Prince Harry opened the new Ballymena station last Thursday during his first official visit to the north and the Ambulance Service put on a show to mark the event.
But a source told us that a heart procedure was cancelled at the RVH because of a lack of available vehicles to transfer the patient from Antrim as resources were in Ballymena for the royal display. Our source said that senior management were “expressly told” that the appointment had been cancelled because vehicles and staff were at the Ballymena event.
“Last Thursday a patient was scheduled for a routine transfer from the Antrim Area Hospital cardiac ward to the Royal Victoria Hospital for a planned cardiac procedure,” our source said.
“They were supposed to be at the RVH between 9am and 10am, but it didn’t happen because the vehicles weren’t there.”
Our source said that three ambulances from the northern area and two Rapid Response Vehicles (typically estate cars) were sent to attend the royal visit, leaving the Ambulance Service badly short of cover.
“This had a knock-on effect to the routine transfers throughout the day,” our source said. “Shortly after 1pm the Antrim Area Hospital rang to ask for a time to take the patient but they could not be given a time due to the amount of vehicles that were down. This resulted in the hospital having to reschedule the appointment altogether.
“Why didn’t the controller send an ambulance? The job of the Ambulance Service is to attend to the public when they are most in need. What good are they sitting up at a display in Ballymena ambulance station?”
NI Ambulance Service Northern Area manager Gareth Tumelty confirmed that there was a shortage of vehicles on the day and that an RVH cardiac appointment had been cancelled as a result, but he described the shortfall as “completely coincidental”. He said staff at the Prince Harry event in Ballymena were there on roistered leave and that some vehicles were off the road because of staff sickness.

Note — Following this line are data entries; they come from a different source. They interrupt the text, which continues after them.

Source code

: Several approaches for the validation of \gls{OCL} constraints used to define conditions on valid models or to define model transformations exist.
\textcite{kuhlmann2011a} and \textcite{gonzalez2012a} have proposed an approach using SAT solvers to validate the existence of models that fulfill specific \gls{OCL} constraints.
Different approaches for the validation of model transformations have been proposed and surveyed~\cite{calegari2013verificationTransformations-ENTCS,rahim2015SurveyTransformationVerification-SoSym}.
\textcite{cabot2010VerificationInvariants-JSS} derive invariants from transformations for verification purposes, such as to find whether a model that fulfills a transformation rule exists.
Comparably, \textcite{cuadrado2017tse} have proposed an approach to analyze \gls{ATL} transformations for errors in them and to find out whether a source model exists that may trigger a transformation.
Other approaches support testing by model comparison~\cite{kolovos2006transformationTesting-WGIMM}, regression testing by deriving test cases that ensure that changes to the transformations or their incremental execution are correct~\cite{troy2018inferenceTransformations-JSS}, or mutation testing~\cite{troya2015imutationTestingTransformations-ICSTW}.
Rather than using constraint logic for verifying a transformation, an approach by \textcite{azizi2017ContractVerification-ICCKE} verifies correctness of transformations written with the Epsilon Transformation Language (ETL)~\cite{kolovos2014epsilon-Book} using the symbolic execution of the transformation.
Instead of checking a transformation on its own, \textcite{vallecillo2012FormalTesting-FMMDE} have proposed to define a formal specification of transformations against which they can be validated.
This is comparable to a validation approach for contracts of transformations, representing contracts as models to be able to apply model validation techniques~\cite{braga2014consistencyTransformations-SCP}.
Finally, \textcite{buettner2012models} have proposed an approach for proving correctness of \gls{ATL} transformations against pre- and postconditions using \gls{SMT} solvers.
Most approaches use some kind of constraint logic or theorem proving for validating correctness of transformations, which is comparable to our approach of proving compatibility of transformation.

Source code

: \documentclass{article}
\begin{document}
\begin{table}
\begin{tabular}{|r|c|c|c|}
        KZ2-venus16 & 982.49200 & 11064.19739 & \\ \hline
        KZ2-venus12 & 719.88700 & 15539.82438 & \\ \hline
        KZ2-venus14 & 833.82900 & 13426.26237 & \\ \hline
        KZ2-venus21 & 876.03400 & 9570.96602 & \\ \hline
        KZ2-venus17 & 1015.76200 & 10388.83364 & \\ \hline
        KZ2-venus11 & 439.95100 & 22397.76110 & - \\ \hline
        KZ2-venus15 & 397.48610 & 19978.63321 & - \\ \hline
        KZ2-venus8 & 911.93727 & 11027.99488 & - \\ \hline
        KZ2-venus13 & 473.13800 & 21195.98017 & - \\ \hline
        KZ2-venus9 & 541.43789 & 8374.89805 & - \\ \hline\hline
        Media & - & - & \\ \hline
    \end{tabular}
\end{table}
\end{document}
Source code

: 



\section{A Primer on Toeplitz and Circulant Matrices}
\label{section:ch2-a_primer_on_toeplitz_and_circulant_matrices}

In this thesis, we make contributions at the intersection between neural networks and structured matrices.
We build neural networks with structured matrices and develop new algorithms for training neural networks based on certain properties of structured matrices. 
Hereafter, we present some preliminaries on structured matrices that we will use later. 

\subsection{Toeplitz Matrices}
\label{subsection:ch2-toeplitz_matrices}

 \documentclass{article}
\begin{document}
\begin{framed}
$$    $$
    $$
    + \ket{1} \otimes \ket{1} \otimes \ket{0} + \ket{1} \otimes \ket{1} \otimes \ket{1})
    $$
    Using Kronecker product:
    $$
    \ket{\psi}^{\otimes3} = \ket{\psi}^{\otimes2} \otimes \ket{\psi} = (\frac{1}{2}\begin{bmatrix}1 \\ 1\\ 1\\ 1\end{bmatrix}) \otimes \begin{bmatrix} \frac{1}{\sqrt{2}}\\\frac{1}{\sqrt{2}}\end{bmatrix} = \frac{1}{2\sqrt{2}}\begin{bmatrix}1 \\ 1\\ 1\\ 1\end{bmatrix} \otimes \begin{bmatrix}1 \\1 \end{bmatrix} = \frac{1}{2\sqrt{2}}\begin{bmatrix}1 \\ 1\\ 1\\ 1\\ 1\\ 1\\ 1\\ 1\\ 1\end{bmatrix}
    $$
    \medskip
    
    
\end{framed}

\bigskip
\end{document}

“Any staff who attended the opening were not compromising patients care at all,” he said.
“That’s one of the most important preparations we made, ensuring that whoever was attending the ceremony did not compromise patient care – and they didn’t.
“Any RRVs at the station were able to respond as and when they were needed. RRVs are not used in routine transfers.”

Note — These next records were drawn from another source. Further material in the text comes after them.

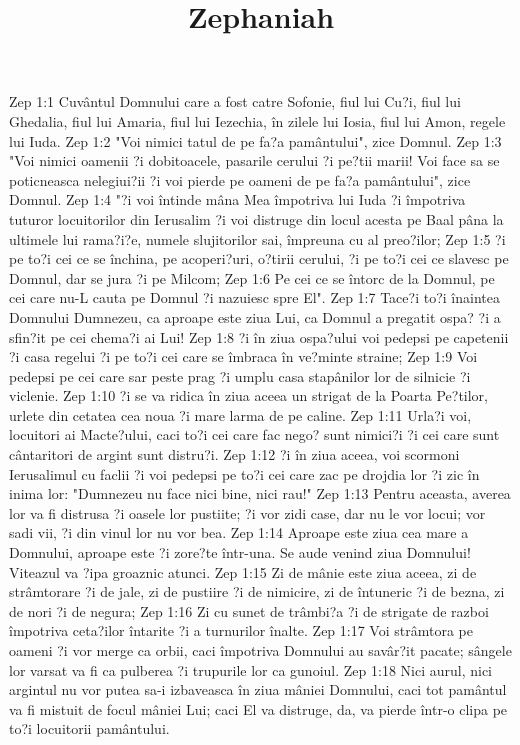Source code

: 

\title{Zephaniah}

Zep 1:1  Cuvântul Domnului care a fost catre Sofonie, fiul lui Cu?i, fiul lui Ghedalia, fiul lui Amaria, fiul lui Iezechia, în zilele lui Iosia, fiul lui Amon, regele lui Iuda.
Zep 1:2  "Voi nimici tatul de pe fa?a pamântului", zice Domnul.
Zep 1:3  "Voi nimici oamenii ?i dobitoacele, pasarile cerului ?i pe?tii marii! Voi face sa se poticneasca nelegiui?ii ?i voi pierde pe oameni de pe fa?a pamântului", zice Domnul.
Zep 1:4  "?i voi întinde mâna Mea împotriva lui Iuda ?i împotriva tuturor locuitorilor din Ierusalim ?i voi distruge din locul acesta pe Baal pâna la ultimele lui rama?i?e, numele slujitorilor sai, împreuna cu al preo?ilor;
Zep 1:5  ?i pe to?i cei ce se închina, pe acoperi?uri, o?tirii cerului, ?i pe to?i cei ce slavesc pe Domnul, dar se jura ?i pe Milcom;
Zep 1:6  Pe cei ce se întorc de la Domnul, pe cei care nu-L cauta pe Domnul ?i nazuiesc spre El".
Zep 1:7  Tace?i to?i înaintea Domnului Dumnezeu, ca aproape este ziua Lui, ca Domnul a pregatit ospa? ?i a sfin?it pe cei chema?i ai Lui!
Zep 1:8  ?i în ziua ospa?ului voi pedepsi pe capetenii ?i casa regelui ?i pe to?i cei care se îmbraca în ve?minte straine;
Zep 1:9  Voi pedepsi pe cei care sar peste prag ?i umplu casa stapânilor lor de silnicie ?i viclenie.
Zep 1:10  ?i se va ridica în ziua aceea un strigat de la Poarta Pe?tilor, urlete din cetatea cea noua ?i mare larma de pe caline.
Zep 1:11  Urla?i voi, locuitori ai Macte?ului, caci to?i cei care fac nego? sunt nimici?i ?i cei care sunt cântaritori de argint sunt distru?i.
Zep 1:12  ?i în ziua aceea, voi scormoni Ierusalimul cu faclii ?i voi pedepsi pe to?i cei care zac pe drojdia lor ?i zic în inima lor: "Dumnezeu nu face nici bine, nici rau!"
Zep 1:13  Pentru aceasta, averea lor va fi distrusa ?i oasele lor pustiite; ?i vor zidi case, dar nu le vor locui; vor sadi vii, ?i din vinul lor nu vor bea.
Zep 1:14  Aproape este ziua cea mare a Domnului, aproape este ?i zore?te într-una. Se aude venind ziua Domnului! Viteazul va ?ipa groaznic atunci.
Zep 1:15  Zi de mânie este ziua aceea, zi de strâmtorare ?i de jale, zi de pustiire ?i de nimicire, zi de întuneric ?i de bezna, zi de nori ?i de negura;
Zep 1:16  Zi cu sunet de trâmbi?a ?i de strigate de razboi împotriva ceta?ilor întarite ?i a turnurilor înalte.
Zep 1:17  Voi strâmtora pe oameni ?i vor merge ca orbii, caci împotriva Domnului au savâr?it pacate; sângele lor varsat va fi ca pulberea ?i trupurile lor ca gunoiul.
Zep 1:18  Nici aurul, nici argintul nu vor putea sa-i izbaveasca în ziua mâniei Domnului, caci tot pamântul va fi mistuit de focul mâniei Lui; caci El va distruge, da, va pierde într-o clipa pe to?i locuitorii pamântului.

He added the RRVs could not be used to free up ambulances to complete the routine transfer, as they would not be able to transport the patient should they require further treatment.

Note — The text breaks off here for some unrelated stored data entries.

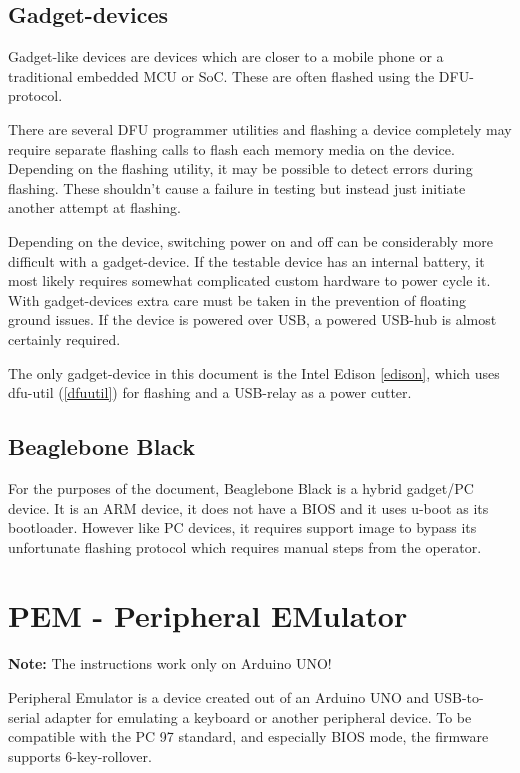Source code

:\documentclass[a4paper,11pt]{article}
\newcommand{\note}{\textbf{Note: }}
\begin{document}
\subsection{Gadget-devices}

Gadget-like devices are devices which are closer to a mobile phone or a traditional embedded MCU or SoC. These are often flashed using the DFU-protocol.

There are several DFU programmer utilities and flashing a device completely may require separate flashing calls to flash each memory media on the device. Depending on the flashing utility, it may be possible to detect errors during flashing. These shouldn't cause a failure in testing but instead just initiate another attempt at flashing.

Depending on the device, switching power on and off can be considerably more difficult with a gadget-device. If the testable device has an internal battery, it most likely requires somewhat complicated custom hardware to power cycle it. With gadget-devices extra care must be taken in the prevention of floating ground issues. If the device is powered over USB, a powered USB-hub is almost certainly required.

The only gadget-device in this document is the Intel Edison \ref{edison}, which uses dfu-util (\ref{dfuutil}) for flashing and a USB-relay as a power cutter.

\subsection{Beaglebone Black}
\label{bbb}

For the purposes of the document, Beaglebone Black is a hybrid gadget/PC device. It is an ARM device, it does not have a BIOS and it uses u-boot as its bootloader. However like PC devices, it requires support image to bypass its unfortunate flashing protocol which requires manual steps from the operator. 

\section{PEM - Peripheral EMulator}
\label{pem}

\note{The instructions work only on Arduino UNO!}

Peripheral Emulator is a device created out of an Arduino UNO and USB-to-serial adapter for emulating a keyboard or another peripheral device. To be compatible with the PC 97 standard, and especially BIOS mode, the firmware supports 6-key-rollover.
\end{document}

“Unfortunately this isn’t the first time a cardiac procedure has needed to be rescheduled, it depends on the emergency calls in the area at the time,” he added. “We had dropped a number of vehicles that day due to staff leave and staff sickness but any staff attending the opening were on roistered leave.”
But our source told us that staff were sent to Ballymena to put on a display for Prince Harry even though the Ambulance Service was aware that there was no cover.
“They just couldn’t get anybody to come in to cover because nobody wanted to, and yet still these resources were sent to Ballymena for a royal photo shoot. Those are the facts. And to say that RRVs don’t do routine transfers is to miss the point entirely.
“The RRVs free up ambulances to do the necessary transfers and they weren’t there to do that, so of course this is what happened. The fact is that a decision was made to deploy resources to Ballymena even though it was known that there was no cover for them. Senior management were expressly told that this transfer couldn’t be made due to resources being deployed to Ballymena.”